◆ What the task requires
Reply with one number: the count of lines in the records below that hold "principal".

Saved data entries
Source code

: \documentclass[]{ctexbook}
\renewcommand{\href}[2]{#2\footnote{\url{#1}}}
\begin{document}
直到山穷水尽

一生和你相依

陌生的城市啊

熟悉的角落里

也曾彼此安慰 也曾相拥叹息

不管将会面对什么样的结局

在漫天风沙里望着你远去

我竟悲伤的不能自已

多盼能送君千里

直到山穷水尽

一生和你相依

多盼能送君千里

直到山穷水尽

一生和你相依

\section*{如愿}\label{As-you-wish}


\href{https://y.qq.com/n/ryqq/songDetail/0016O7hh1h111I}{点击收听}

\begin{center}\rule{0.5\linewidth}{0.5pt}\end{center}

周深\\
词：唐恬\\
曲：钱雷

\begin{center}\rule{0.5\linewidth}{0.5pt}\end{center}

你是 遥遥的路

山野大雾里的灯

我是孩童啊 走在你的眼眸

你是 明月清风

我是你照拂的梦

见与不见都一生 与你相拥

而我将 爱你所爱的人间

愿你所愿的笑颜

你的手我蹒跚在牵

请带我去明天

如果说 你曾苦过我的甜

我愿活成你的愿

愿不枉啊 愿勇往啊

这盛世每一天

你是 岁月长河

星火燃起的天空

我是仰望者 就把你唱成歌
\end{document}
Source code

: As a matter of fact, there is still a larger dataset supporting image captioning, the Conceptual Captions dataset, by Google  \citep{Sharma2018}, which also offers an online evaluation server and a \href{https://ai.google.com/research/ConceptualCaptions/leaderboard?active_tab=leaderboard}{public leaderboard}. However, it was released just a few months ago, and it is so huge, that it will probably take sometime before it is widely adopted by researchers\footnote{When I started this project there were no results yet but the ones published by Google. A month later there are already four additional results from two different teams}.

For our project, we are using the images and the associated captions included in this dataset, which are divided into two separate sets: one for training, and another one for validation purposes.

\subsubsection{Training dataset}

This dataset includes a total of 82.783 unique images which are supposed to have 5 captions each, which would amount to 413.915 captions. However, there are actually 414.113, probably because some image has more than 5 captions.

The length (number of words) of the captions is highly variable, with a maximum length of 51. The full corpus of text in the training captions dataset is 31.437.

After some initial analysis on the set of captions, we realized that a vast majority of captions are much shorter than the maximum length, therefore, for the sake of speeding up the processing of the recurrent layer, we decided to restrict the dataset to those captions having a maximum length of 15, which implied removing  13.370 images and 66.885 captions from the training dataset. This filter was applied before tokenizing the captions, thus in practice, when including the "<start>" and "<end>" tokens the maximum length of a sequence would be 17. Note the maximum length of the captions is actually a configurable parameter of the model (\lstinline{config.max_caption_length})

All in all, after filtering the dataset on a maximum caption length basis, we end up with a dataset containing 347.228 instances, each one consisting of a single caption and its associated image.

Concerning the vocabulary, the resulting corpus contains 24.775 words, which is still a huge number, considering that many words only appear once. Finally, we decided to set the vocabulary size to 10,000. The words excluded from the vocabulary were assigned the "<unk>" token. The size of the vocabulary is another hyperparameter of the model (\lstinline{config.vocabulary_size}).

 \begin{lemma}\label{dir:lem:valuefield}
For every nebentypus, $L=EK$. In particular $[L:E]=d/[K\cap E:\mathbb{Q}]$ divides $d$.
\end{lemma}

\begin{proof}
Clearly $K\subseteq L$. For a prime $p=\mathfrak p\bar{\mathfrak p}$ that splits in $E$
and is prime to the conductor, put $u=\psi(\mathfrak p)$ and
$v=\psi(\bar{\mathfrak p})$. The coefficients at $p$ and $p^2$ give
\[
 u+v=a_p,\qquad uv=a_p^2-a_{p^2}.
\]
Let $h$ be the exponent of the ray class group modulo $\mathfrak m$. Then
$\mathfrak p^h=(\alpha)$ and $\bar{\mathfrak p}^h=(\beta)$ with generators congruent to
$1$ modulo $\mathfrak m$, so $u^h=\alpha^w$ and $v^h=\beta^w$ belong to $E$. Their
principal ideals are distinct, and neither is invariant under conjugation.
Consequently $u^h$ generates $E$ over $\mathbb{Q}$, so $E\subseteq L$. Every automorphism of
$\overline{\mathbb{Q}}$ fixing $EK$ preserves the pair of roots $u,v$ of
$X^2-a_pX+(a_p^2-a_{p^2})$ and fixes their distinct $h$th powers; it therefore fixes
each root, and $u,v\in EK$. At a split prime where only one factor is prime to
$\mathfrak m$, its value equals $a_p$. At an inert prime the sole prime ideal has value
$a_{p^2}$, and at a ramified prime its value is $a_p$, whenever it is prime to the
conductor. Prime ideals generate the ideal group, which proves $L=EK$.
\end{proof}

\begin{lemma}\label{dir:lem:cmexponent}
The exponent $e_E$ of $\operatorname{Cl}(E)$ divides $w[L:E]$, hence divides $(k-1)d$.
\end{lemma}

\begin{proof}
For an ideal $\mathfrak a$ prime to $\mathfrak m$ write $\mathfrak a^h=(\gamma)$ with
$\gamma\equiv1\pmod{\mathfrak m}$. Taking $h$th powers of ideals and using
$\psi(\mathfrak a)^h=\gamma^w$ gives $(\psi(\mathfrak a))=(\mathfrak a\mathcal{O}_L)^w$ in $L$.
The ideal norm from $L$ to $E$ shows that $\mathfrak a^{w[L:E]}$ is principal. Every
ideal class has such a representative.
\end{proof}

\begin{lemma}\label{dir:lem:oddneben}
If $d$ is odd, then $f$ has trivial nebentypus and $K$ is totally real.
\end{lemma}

◆ Reply to the exercise
2